A Minnesota resident does not need to be a financial expert to successfully emerge from a divorce. However, it may be worthwhile obtain the services of a financial adviser to ensure that grave errors are not made during property division and other financial discussions. Although this might seem like an unneeded expense, failing to secure reliable financial insight could be more costly in the long run.
In some divorce cases, spouses will share a single financial adviser to minimize costs. However, a single party might have a difficult time remaining impartial. If one party is favored during discussions, the other could end up facing devastating financial consequences long after the divorce decree has been formalized. For example, a family home might appeal to a custodial parent who wants to keep some familiarity in view for the children. However, a lack of awareness of equity loans or liens could leave that party in dire financial straights in the future. Having one’s own financial representative ensures that all relevant details will be considered so that negotiations are based on a clear understanding of the costs to maintain a home or to cash in certain assets.

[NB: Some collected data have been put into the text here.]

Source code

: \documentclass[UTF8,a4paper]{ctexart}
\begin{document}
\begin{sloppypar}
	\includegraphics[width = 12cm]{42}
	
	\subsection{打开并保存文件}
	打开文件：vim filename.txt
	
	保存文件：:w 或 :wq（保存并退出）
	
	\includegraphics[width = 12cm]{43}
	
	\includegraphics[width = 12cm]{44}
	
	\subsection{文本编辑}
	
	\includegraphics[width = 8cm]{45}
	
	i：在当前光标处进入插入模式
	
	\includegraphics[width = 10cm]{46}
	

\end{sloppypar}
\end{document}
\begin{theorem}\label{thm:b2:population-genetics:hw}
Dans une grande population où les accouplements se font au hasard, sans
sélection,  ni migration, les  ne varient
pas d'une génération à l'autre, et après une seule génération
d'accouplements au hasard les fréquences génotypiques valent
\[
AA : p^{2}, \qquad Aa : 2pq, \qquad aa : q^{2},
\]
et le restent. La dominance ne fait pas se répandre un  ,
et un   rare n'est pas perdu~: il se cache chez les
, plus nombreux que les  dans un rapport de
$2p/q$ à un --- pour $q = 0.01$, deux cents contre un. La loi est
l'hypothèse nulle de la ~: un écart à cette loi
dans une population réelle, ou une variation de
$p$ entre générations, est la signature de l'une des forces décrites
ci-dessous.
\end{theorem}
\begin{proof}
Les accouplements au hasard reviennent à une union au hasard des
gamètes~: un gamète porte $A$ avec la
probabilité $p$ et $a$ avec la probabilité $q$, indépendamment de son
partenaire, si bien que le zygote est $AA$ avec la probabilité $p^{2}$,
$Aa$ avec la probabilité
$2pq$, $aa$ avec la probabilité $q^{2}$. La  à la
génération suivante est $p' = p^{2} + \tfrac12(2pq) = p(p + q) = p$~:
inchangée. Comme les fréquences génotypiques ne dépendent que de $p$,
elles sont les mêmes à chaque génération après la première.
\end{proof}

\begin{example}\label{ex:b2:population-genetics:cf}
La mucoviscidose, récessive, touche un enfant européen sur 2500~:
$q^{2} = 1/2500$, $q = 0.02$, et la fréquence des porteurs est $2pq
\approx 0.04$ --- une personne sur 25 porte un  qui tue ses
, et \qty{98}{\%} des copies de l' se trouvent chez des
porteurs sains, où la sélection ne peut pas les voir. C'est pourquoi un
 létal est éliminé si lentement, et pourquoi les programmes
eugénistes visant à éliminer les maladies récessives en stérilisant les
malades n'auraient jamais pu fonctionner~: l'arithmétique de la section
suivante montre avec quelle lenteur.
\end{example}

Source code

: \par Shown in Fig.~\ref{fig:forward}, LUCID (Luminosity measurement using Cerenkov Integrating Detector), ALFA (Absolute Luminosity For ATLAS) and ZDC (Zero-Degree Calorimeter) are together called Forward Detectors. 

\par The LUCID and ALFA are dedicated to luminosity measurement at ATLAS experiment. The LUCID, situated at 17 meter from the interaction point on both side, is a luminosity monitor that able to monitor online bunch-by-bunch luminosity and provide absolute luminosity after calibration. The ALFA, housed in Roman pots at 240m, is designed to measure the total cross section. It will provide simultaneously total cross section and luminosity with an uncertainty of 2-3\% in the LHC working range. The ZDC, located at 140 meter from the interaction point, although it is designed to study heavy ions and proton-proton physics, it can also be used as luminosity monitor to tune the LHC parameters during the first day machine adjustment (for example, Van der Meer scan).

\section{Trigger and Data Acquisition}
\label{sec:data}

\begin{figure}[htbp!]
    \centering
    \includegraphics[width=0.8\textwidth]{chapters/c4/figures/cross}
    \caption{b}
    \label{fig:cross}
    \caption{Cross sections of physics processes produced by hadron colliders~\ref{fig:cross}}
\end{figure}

Many people wait until financial problems arise after divorce to seek insight. However, discussing one’s status with a financial professional prior to beginning the divorce process can minimize the risks. A financial adviser may also provide wisdom related to tax issues that will become relevant after custody has been determined.
A lawyer may provide recommendations related to locating a reputable financial professional to work with while negotiating a divorce settlement. Additionally, a lawyer may use financial information provided by such a party to formulate a strategy for helping a client to obtain certain assets or agreements during the process.